Published online by Cambridge University Press: 18 November 2023
INTRODUCTION
The aim of this chapter is to answer the first two research questions of this study that have been formulated in the first chapter:
1. Can we observe relations between size, material and subject of statuettes and their find-spots in the three areas and if so, how can we explain these relations?
2. Were there preferences for specific subjects or iconographies in the three areas and if so, how can we explain these preferences?
To answer the first research question, it will be examined if there is a relation between the size of statuettes and the area where they were found, and secondly, whether there is a relation between material and statuette representations in the three areas.
The second topic concerns the iconography of statuettes and specific iconographic elements. It has been argued in the first chapter that creolisation is an important component in the process of shaping new cultures and identities. It will be examined to what extent this applies to the shaping of iconographies of Roman period statuettes.
By combining written sources and archaeological evidence, we will first explore in how far images of deities were a new phenomenon to the inhabitants of western Europe when the Romans introduced statuettes of deities in the northwestern provinces. This is necessary for a better understanding of how deviating, non-Roman iconographic elements could appear in depictions of Roman deities and other figures.

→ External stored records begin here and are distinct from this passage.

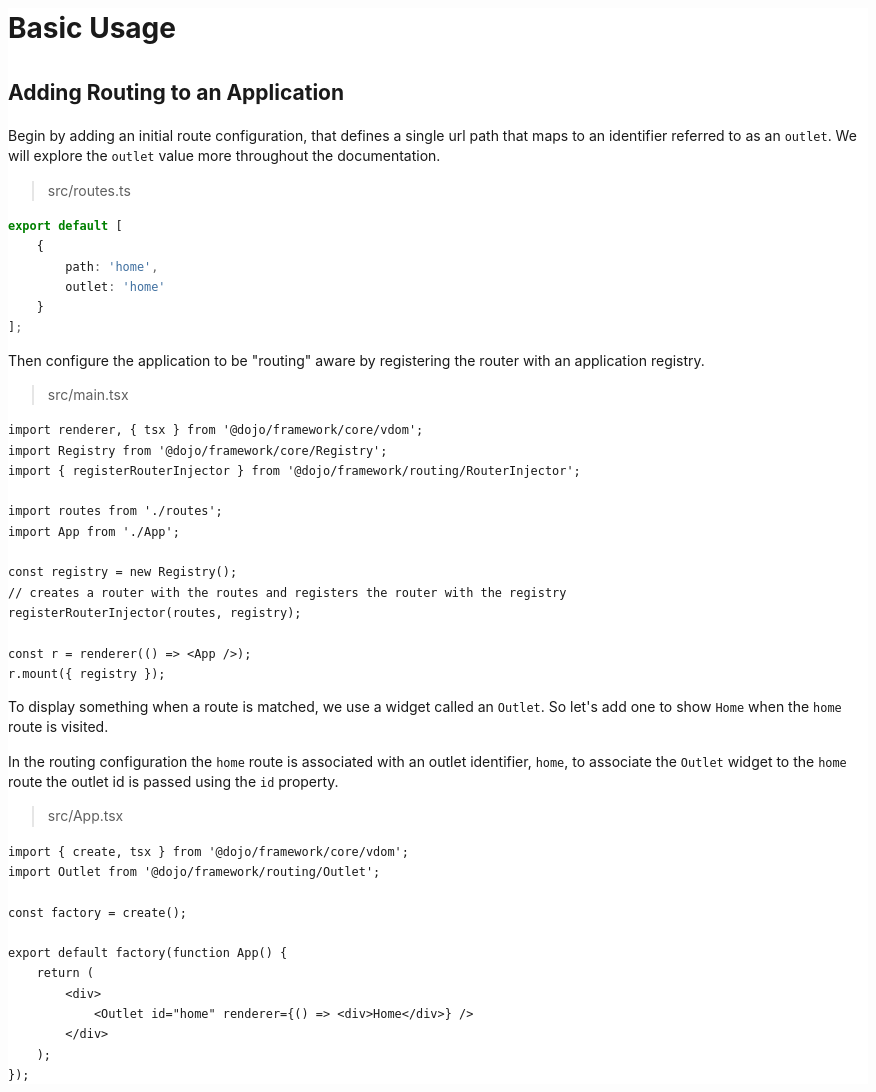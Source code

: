 # Basic Usage

## Adding Routing to an Application

Begin by adding an initial route configuration, that defines a single url path that maps to an identifier referred to as an `outlet`. We will explore the `outlet` value more throughout the documentation.

> src/routes.ts

```ts
export default [
	{
		path: 'home',
		outlet: 'home'
	}
];
```

Then configure the application to be "routing" aware by registering the router with an application registry.

> src/main.tsx

```tsx
import renderer, { tsx } from '@dojo/framework/core/vdom';
import Registry from '@dojo/framework/core/Registry';
import { registerRouterInjector } from '@dojo/framework/routing/RouterInjector';

import routes from './routes';
import App from './App';

const registry = new Registry();
// creates a router with the routes and registers the router with the registry
registerRouterInjector(routes, registry);

const r = renderer(() => <App />);
r.mount({ registry });
```

To display something when a route is matched, we use a widget called an `Outlet`. So let's add one to show `Home` when the `home` route is visited.

In the routing configuration the `home` route is associated with an outlet identifier, `home`, to associate the `Outlet` widget to the `home` route the outlet id is passed using the `id` property.

> src/App.tsx

```tsx
import { create, tsx } from '@dojo/framework/core/vdom';
import Outlet from '@dojo/framework/routing/Outlet';

const factory = create();

export default factory(function App() {
	return (
		<div>
			<Outlet id="home" renderer={() => <div>Home</div>} />
		</div>
	);
});
```

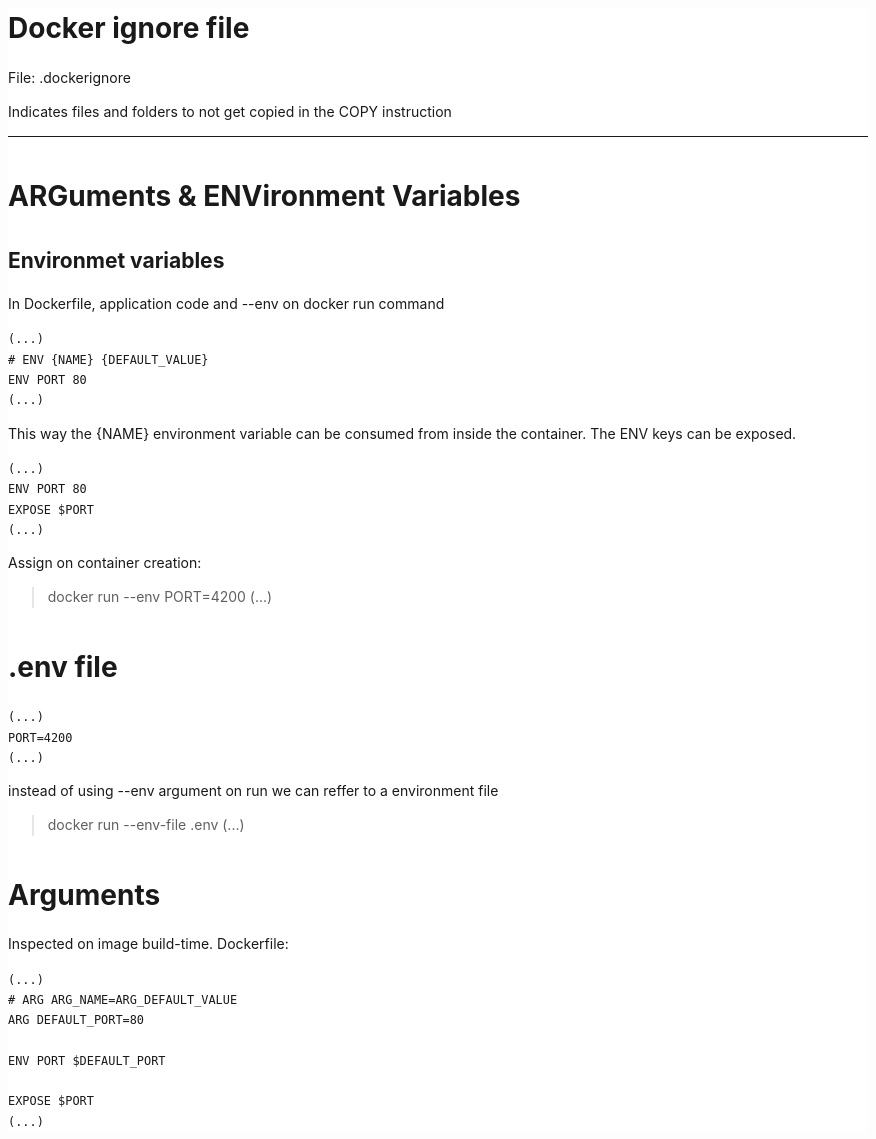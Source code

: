 # Docker ignore file

File: .dockerignore 

Indicates files and folders to not get copied in the COPY instruction

---


# ARGuments & ENVironment Variables

## Environmet variables
In Dockerfile, application code and --env on docker run command

```
(...)
# ENV {NAME} {DEFAULT_VALUE}
ENV PORT 80
(...)
```
This way the {NAME} environment variable can be consumed from inside the container. The ENV keys can be exposed.

```
(...)
ENV PORT 80
EXPOSE $PORT
(...)
```

Assign on container creation:

> docker run --env PORT=4200 (...)


# .env file
```
(...)
PORT=4200
(...)
```
instead of using --env argument on run we can reffer to a environment file
> docker run --env-file .env (...)

# Arguments
Inspected on image build-time. Dockerfile:

```
(...)
# ARG ARG_NAME=ARG_DEFAULT_VALUE
ARG DEFAULT_PORT=80

ENV PORT $DEFAULT_PORT

EXPOSE $PORT
(...)
```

WRITTEN SOURCES AND THE ARCHAEOLOGICAL EVIDENCE
Based on written sources, it is often assumed that Germanic and Gallic cults were predominantly an-iconic before the Roman conquest. The Greek historian Diodorus Siculus (c. 90-30 BCE), reporting on the Celtic attack on Delphi in 279 BCE, states:
‘Brennus, king of the Gauls, on entering a temple found no dedications of gold or silver, and when he came only upon images of stone and wood, he laughed at them, to think that men, believing that gods have human form, should set up their images in wood and stone’.